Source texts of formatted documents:
• • •

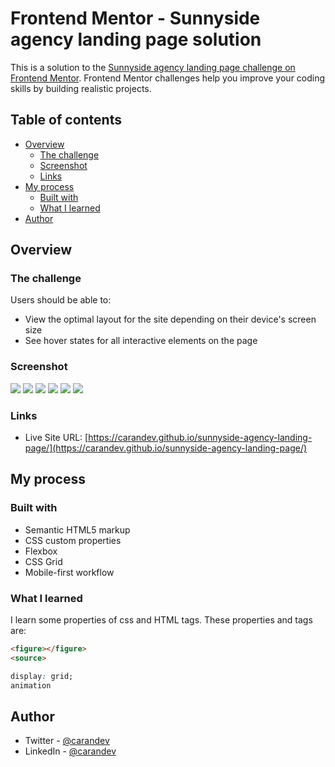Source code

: # Frontend Mentor - Sunnyside agency landing page solution

This is a solution to the [Sunnyside agency landing page challenge on Frontend Mentor](https://www.frontendmentor.io/challenges/sunnyside-agency-landing-page-7yVs3B6ef). Frontend Mentor challenges help you improve your coding skills by building realistic projects.

## Table of contents

- [Overview](#overview)
  - [The challenge](#the-challenge)
  - [Screenshot](#screenshot)
  - [Links](#links)
- [My process](#my-process)
  - [Built with](#built-with)
  - [What I learned](#what-i-learned)
- [Author](#author)

## Overview

### The challenge

Users should be able to:

- View the optimal layout for the site depending on their device's screen size
- See hover states for all interactive elements on the page

### Screenshot

![](./screenshots/2021-07-21-121625_1561x739_scrot.png)
![](./screenshots/2021-07-21-121652_1560x653_scrot.png)
![](./screenshots/2021-07-21-121705_1559x650_scrot.png)
![](./screenshots/2021-07-21-121718_1558x607_scrot.png)
![](./screenshots/2021-07-21-121726_1499x696_scrot.png)
![](./screenshots/2021-07-21-121741_1561x740_scrot.png)


### Links

- Live Site URL: [https://carandev.github.io/sunnyside-agency-landing-page/](https://carandev.github.io/sunnyside-agency-landing-page/)

## My process

### Built with

- Semantic HTML5 markup
- CSS custom properties
- Flexbox
- CSS Grid
- Mobile-first workflow

### What I learned

I learn some properties of css and HTML tags. These properties and tags are:

```html
<figure></figure>
<source>
```

```css
display: grid;
animation
```

## Author

- Twitter - [@carandev](https://www.twitter.com/carandev)
- LinkedIn - [@carandev](https://www.linkedin.com/in/carandev)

• • •

Problem: Would you repeat the entries exactly, but with no pictures?

Answer to this problem:
Source code

: # Frontend Mentor - Sunnyside agency landing page solution

This is a solution to the [Sunnyside agency landing page challenge on Frontend Mentor](https://www.frontendmentor.io/challenges/sunnyside-agency-landing-page-7yVs3B6ef). Frontend Mentor challenges help you improve your coding skills by building realistic projects.

## Table of contents

- [Overview](#overview)
  - [The challenge](#the-challenge)
  - [Screenshot](#screenshot)
  - [Links](#links)
- [My process](#my-process)
  - [Built with](#built-with)
  - [What I learned](#what-i-learned)
- [Author](#author)

## Overview

### The challenge

Users should be able to:

- View the optimal layout for the site depending on their device's screen size
- See hover states for all interactive elements on the page

### Screenshot

![](./screenshots/2021-07-21-121625_1561x739_scrot.png)
![](./screenshots/2021-07-21-121652_1560x653_scrot.png)
![](./screenshots/2021-07-21-121705_1559x650_scrot.png)
![](./screenshots/2021-07-21-121718_1558x607_scrot.png)
![](./screenshots/2021-07-21-121726_1499x696_scrot.png)
![](./screenshots/2021-07-21-121741_1561x740_scrot.png)


### Links

- Live Site URL: [https://carandev.github.io/sunnyside-agency-landing-page/](https://carandev.github.io/sunnyside-agency-landing-page/)

## My process

### Built with

- Semantic HTML5 markup
- CSS custom properties
- Flexbox
- CSS Grid
- Mobile-first workflow

### What I learned

I learn some properties of css and HTML tags. These properties and tags are:

```html
<figure></figure>
<source>
```

```css
display: grid;
animation
```

## Author

- Twitter - [@carandev](https://www.twitter.com/carandev)
- LinkedIn - [@carandev](https://www.linkedin.com/in/carandev)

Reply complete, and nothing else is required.